Find every line in the records that holds the string "指令示例". Copy each one.

Input material
····················

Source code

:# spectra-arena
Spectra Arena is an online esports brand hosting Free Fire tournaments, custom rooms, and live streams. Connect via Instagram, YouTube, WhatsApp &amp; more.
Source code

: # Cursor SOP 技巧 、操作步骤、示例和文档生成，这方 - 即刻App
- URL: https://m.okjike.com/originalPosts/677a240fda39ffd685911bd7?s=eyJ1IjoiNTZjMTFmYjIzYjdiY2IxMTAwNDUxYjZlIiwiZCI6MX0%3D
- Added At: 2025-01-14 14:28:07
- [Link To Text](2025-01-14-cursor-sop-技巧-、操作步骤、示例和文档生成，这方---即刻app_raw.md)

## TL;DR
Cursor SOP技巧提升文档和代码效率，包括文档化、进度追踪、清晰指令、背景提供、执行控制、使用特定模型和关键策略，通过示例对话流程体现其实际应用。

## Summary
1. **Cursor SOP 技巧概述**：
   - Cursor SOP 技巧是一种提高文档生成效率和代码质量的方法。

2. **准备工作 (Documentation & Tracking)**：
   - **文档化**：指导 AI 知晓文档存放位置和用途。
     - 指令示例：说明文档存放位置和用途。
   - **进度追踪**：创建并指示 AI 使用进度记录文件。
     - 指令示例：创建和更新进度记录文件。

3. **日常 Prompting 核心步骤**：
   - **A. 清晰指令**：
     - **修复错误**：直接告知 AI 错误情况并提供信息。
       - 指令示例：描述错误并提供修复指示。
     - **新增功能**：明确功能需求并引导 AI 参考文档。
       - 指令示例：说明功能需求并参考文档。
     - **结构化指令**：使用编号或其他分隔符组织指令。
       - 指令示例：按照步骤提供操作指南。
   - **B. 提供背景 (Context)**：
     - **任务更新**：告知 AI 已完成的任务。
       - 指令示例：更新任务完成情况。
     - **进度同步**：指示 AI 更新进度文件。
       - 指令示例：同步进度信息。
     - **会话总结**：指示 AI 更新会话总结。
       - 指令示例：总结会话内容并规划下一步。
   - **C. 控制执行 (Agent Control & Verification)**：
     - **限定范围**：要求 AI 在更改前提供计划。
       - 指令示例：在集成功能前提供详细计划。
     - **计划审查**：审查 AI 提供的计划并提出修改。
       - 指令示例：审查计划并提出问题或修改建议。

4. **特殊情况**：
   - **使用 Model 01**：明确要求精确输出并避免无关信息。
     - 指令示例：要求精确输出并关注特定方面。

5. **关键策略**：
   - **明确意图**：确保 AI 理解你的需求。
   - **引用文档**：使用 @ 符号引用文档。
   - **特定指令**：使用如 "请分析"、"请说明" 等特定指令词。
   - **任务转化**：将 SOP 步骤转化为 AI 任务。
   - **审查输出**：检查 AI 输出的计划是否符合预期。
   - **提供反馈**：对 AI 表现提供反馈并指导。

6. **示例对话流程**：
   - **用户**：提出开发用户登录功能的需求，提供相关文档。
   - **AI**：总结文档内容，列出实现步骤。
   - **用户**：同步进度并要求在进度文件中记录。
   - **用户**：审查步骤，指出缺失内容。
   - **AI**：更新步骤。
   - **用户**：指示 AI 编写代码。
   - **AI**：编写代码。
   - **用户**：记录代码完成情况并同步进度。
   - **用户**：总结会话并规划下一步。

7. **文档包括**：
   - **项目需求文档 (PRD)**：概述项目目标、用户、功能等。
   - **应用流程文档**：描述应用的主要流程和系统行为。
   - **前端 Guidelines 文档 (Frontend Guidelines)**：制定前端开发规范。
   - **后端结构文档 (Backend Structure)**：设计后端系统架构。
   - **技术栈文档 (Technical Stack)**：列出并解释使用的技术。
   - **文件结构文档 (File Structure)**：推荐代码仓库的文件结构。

····················

Answer area
     - 指令示例：说明文档存放位置和用途。
     - 指令示例：创建和更新进度记录文件。
       - 指令示例：描述错误并提供修复指示。
       - 指令示例：说明功能需求并参考文档。
       - 指令示例：按照步骤提供操作指南。
       - 指令示例：更新任务完成情况。
       - 指令示例：同步进度信息。
       - 指令示例：总结会话内容并规划下一步。
       - 指令示例：在集成功能前提供详细计划。
       - 指令示例：审查计划并提出问题或修改建议。
     - 指令示例：要求精确输出并关注特定方面。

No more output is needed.